Find the number of lines below in which the word "space" occurs. Write only that number.

*** Begin section ***

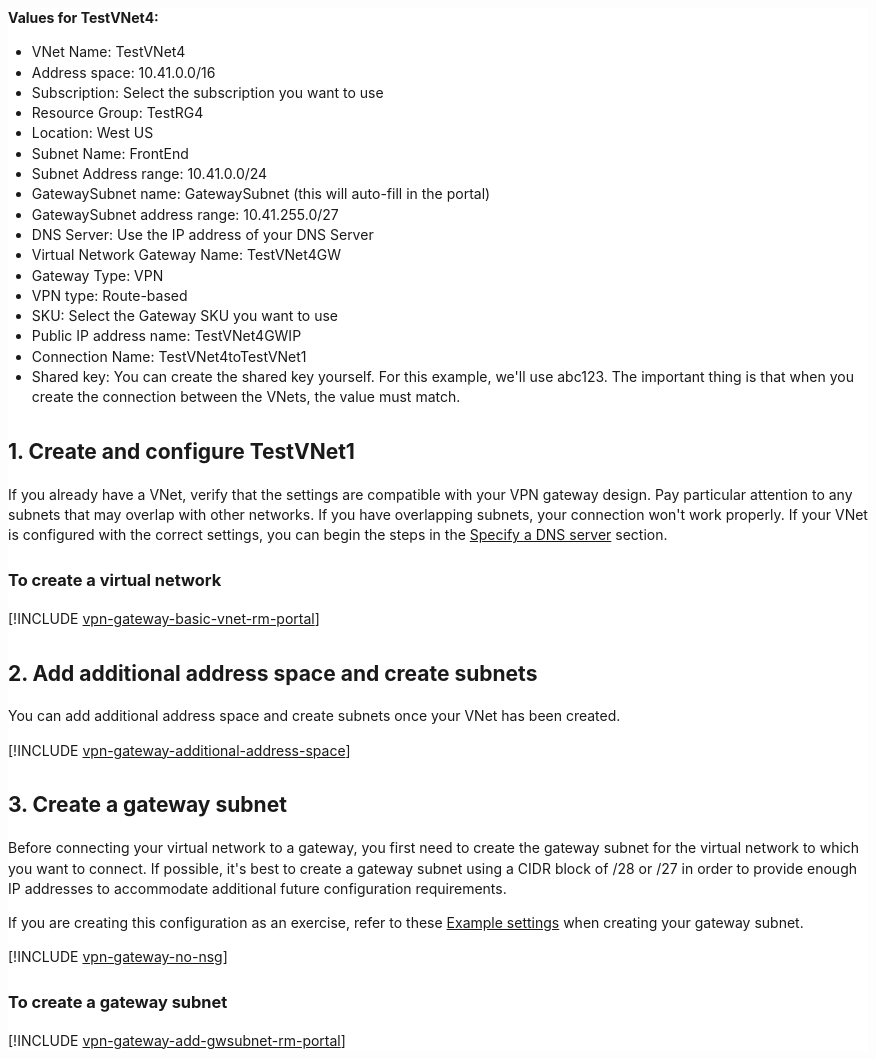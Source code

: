 **Values for TestVNet4:**

* VNet Name: TestVNet4
* Address space: 10.41.0.0/16
* Subscription: Select the subscription you want to use
* Resource Group: TestRG4
* Location: West US
* Subnet Name: FrontEnd
* Subnet Address range: 10.41.0.0/24
* GatewaySubnet name: GatewaySubnet (this will auto-fill in the portal)
* GatewaySubnet address range: 10.41.255.0/27
* DNS Server: Use the IP address of your DNS Server
* Virtual Network Gateway Name: TestVNet4GW
* Gateway Type: VPN
* VPN type: Route-based
* SKU: Select the Gateway SKU you want to use
* Public IP address name: TestVNet4GWIP
* Connection Name: TestVNet4toTestVNet1
* Shared key: You can create the shared key yourself. For this example, we'll use abc123. The important thing is that when you create the connection between the VNets, the value must match.

## <a name="CreatVNet"></a>1. Create and configure TestVNet1
If you already have a VNet, verify that the settings are compatible with your VPN gateway design. Pay particular attention to any subnets that may overlap with other networks. If you have overlapping subnets, your connection won't work properly. If your VNet is configured with the correct settings, you can begin the steps in the [Specify a DNS server](#dns) section.

### To create a virtual network
[!INCLUDE [vpn-gateway-basic-vnet-rm-portal](../../includes/vpn-gateway-basic-vnet-rm-portal-include.md)]

## <a name="subnets"></a>2. Add additional address space and create subnets
You can add additional address space and create subnets once your VNet has been created.

[!INCLUDE [vpn-gateway-additional-address-space](../../includes/vpn-gateway-additional-address-space-include.md)]

## <a name="gatewaysubnet"></a>3. Create a gateway subnet
Before connecting your virtual network to a gateway, you first need to create the gateway subnet for the virtual network to which you want to connect. If possible, it's best to create a gateway subnet using a CIDR block of /28 or /27 in order to provide enough IP addresses to accommodate additional future configuration requirements.

If you are creating this configuration as an exercise, refer to these [Example settings](#values) when creating your gateway subnet.

[!INCLUDE [vpn-gateway-no-nsg](../../includes/vpn-gateway-no-nsg-include.md)]

### To create a gateway subnet
[!INCLUDE [vpn-gateway-add-gwsubnet-rm-portal](../../includes/vpn-gateway-add-gwsubnet-rm-portal-include.md)]

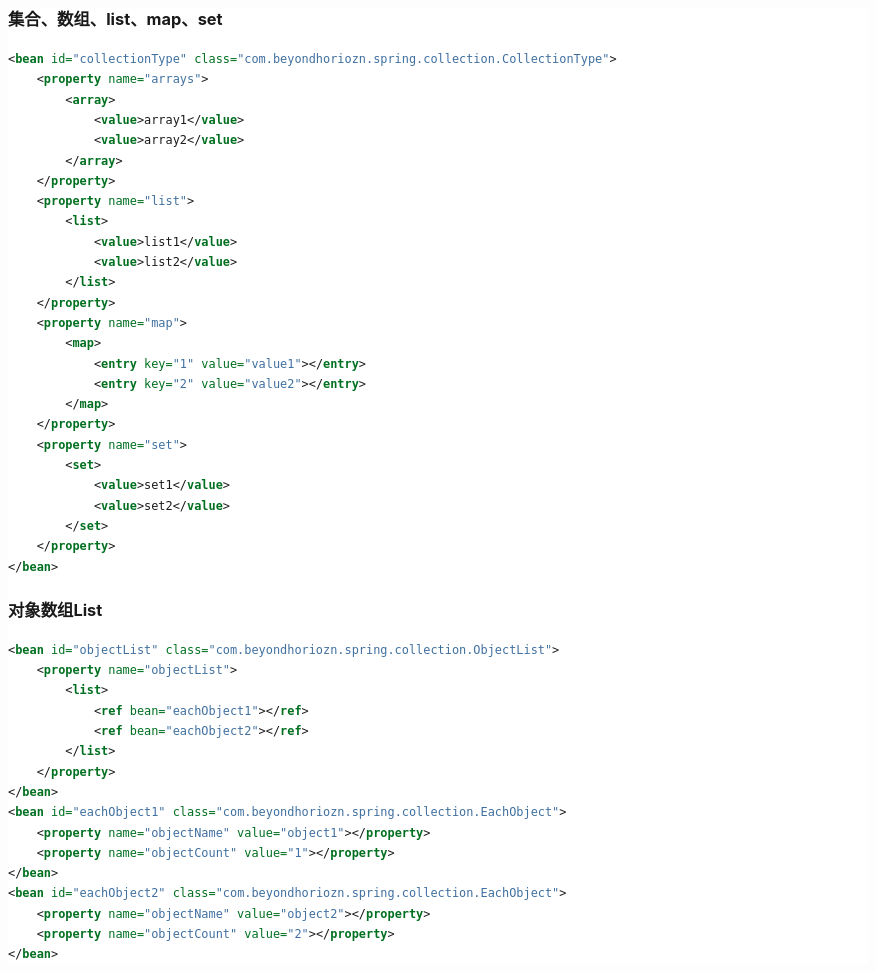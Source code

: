 ### 集合、数组、list、map、set

```xml
<bean id="collectionType" class="com.beyondhoriozn.spring.collection.CollectionType">
	<property name="arrays">
		<array>
			<value>array1</value>
			<value>array2</value>
		</array>
	</property>
	<property name="list">
		<list>
			<value>list1</value>
			<value>list2</value>
		</list>
	</property>
	<property name="map">
		<map>
			<entry key="1" value="value1"></entry>
			<entry key="2" value="value2"></entry>
		</map>
	</property>
	<property name="set">
		<set>
			<value>set1</value>
			<value>set2</value>
		</set>
	</property>
</bean>
```

### 对象数组List

```xml
<bean id="objectList" class="com.beyondhoriozn.spring.collection.ObjectList">
	<property name="objectList">
		<list>
			<ref bean="eachObject1"></ref>
			<ref bean="eachObject2"></ref>
		</list>
	</property>
</bean>
<bean id="eachObject1" class="com.beyondhoriozn.spring.collection.EachObject">
	<property name="objectName" value="object1"></property>
	<property name="objectCount" value="1"></property>
</bean>
<bean id="eachObject2" class="com.beyondhoriozn.spring.collection.EachObject">
	<property name="objectName" value="object2"></property>
	<property name="objectCount" value="2"></property>
</bean>
```
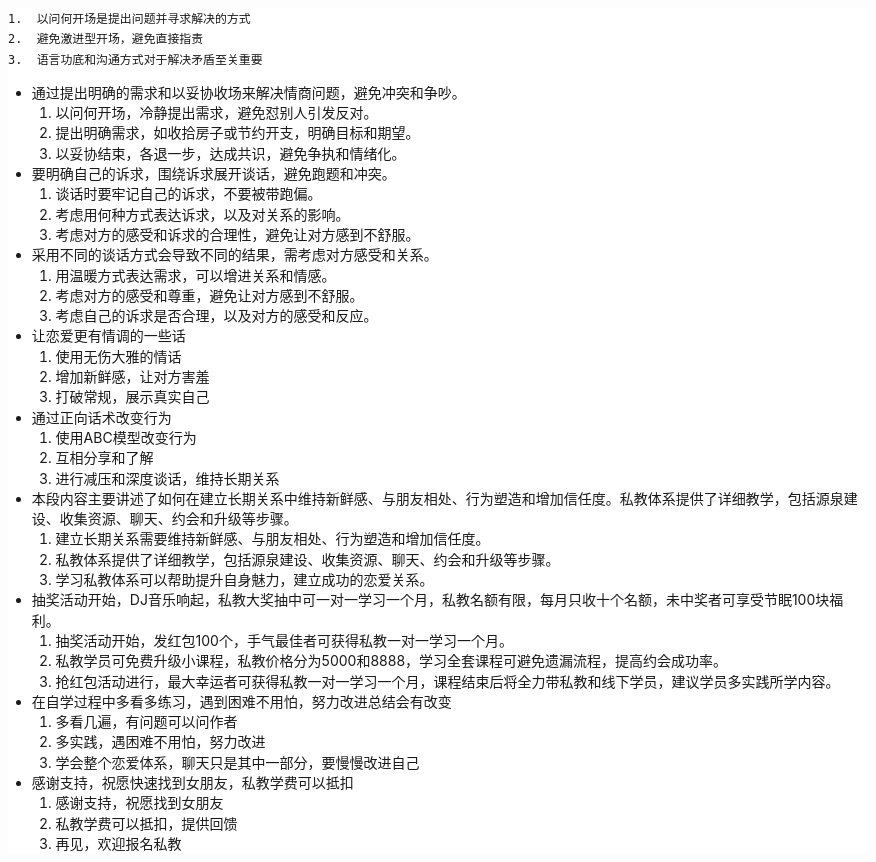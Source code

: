     1.  以问何开场是提出问题并寻求解决的方式
    2.  避免激进型开场，避免直接指责
    3.  语言功底和沟通方式对于解决矛盾至关重要
-   通过提出明确的需求和以妥协收场来解决情商问题，避免冲突和争吵。
    1.  以问何开场，冷静提出需求，避免怼别人引发反对。
    2.  提出明确需求，如收拾房子或节约开支，明确目标和期望。
    3.  以妥协结束，各退一步，达成共识，避免争执和情绪化。
-   要明确自己的诉求，围绕诉求展开谈话，避免跑题和冲突。
    1.  谈话时要牢记自己的诉求，不要被带跑偏。
    2.  考虑用何种方式表达诉求，以及对关系的影响。
    3.  考虑对方的感受和诉求的合理性，避免让对方感到不舒服。
-   采用不同的谈话方式会导致不同的结果，需考虑对方感受和关系。
    1.  用温暖方式表达需求，可以增进关系和情感。
    2.  考虑对方的感受和尊重，避免让对方感到不舒服。
    3.  考虑自己的诉求是否合理，以及对方的感受和反应。
-   让恋爱更有情调的一些话
    1.  使用无伤大雅的情话
    2.  增加新鲜感，让对方害羞
    3.  打破常规，展示真实自己
-   通过正向话术改变行为
    1.  使用ABC模型改变行为
    2.  互相分享和了解
    3.  进行减压和深度谈话，维持长期关系
-   本段内容主要讲述了如何在建立长期关系中维持新鲜感、与朋友相处、行为塑造和增加信任度。私教体系提供了详细教学，包括源泉建设、收集资源、聊天、约会和升级等步骤。
    1.  建立长期关系需要维持新鲜感、与朋友相处、行为塑造和增加信任度。
    2.  私教体系提供了详细教学，包括源泉建设、收集资源、聊天、约会和升级等步骤。
    3.  学习私教体系可以帮助提升自身魅力，建立成功的恋爱关系。
-   抽奖活动开始，DJ音乐响起，私教大奖抽中可一对一学习一个月，私教名额有限，每月只收十个名额，未中奖者可享受节眠100块福利。
    1.  抽奖活动开始，发红包100个，手气最佳者可获得私教一对一学习一个月。
    2.  私教学员可免费升级小课程，私教价格分为5000和8888，学习全套课程可避免遗漏流程，提高约会成功率。
    3.  抢红包活动进行，最大幸运者可获得私教一对一学习一个月，课程结束后将全力带私教和线下学员，建议学员多实践所学内容。
-   在自学过程中多看多练习，遇到困难不用怕，努力改进总结会有改变
    1.  多看几遍，有问题可以问作者
    2.  多实践，遇困难不用怕，努力改进
    3.  学会整个恋爱体系，聊天只是其中一部分，要慢慢改进自己
-   感谢支持，祝愿快速找到女朋友，私教学费可以抵扣
    1.  感谢支持，祝愿找到女朋友
    2.  私教学费可以抵扣，提供回馈
    3.  再见，欢迎报名私教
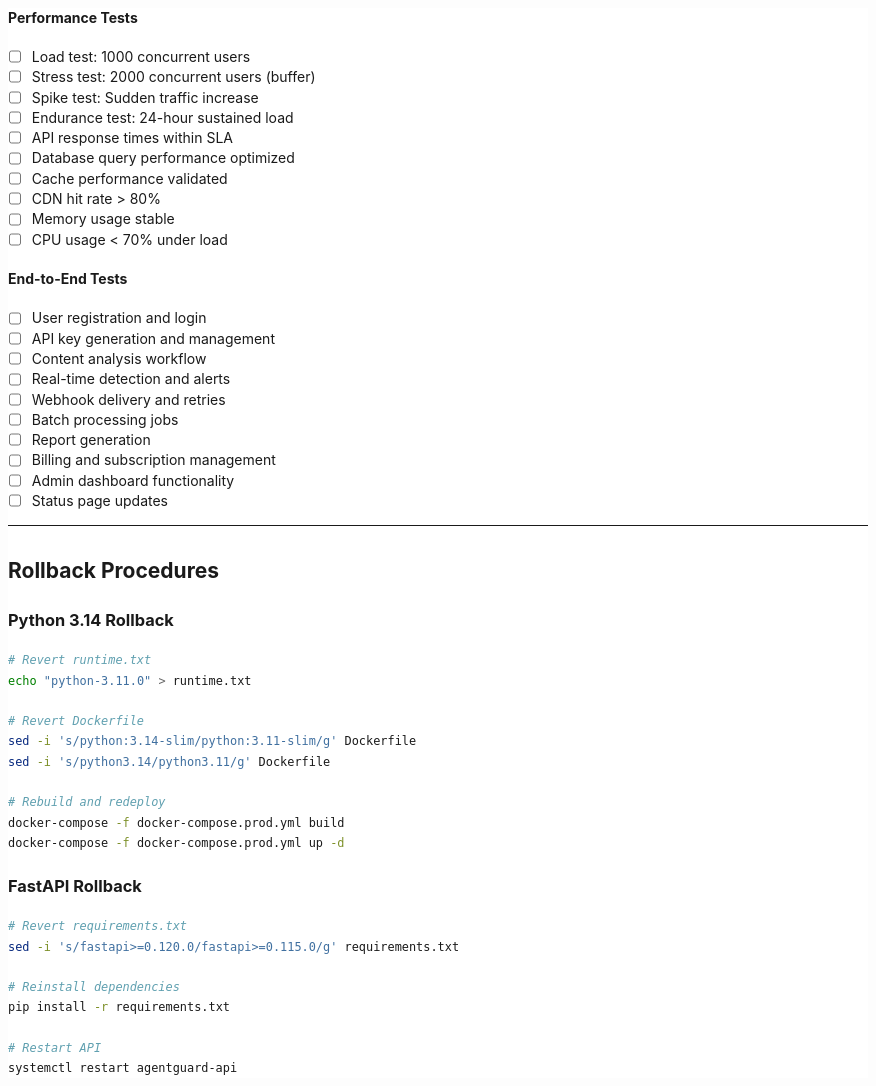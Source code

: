 #### Performance Tests
- [ ] Load test: 1000 concurrent users
- [ ] Stress test: 2000 concurrent users (buffer)
- [ ] Spike test: Sudden traffic increase
- [ ] Endurance test: 24-hour sustained load
- [ ] API response times within SLA
- [ ] Database query performance optimized
- [ ] Cache performance validated
- [ ] CDN hit rate > 80%
- [ ] Memory usage stable
- [ ] CPU usage < 70% under load

#### End-to-End Tests
- [ ] User registration and login
- [ ] API key generation and management
- [ ] Content analysis workflow
- [ ] Real-time detection and alerts
- [ ] Webhook delivery and retries
- [ ] Batch processing jobs
- [ ] Report generation
- [ ] Billing and subscription management
- [ ] Admin dashboard functionality
- [ ] Status page updates

---

## Rollback Procedures

### Python 3.14 Rollback
```bash
# Revert runtime.txt
echo "python-3.11.0" > runtime.txt

# Revert Dockerfile
sed -i 's/python:3.14-slim/python:3.11-slim/g' Dockerfile
sed -i 's/python3.14/python3.11/g' Dockerfile

# Rebuild and redeploy
docker-compose -f docker-compose.prod.yml build
docker-compose -f docker-compose.prod.yml up -d
```

### FastAPI Rollback
```bash
# Revert requirements.txt
sed -i 's/fastapi>=0.120.0/fastapi>=0.115.0/g' requirements.txt

# Reinstall dependencies
pip install -r requirements.txt

# Restart API
systemctl restart agentguard-api
```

*** End section ***

### Exercise solution:
4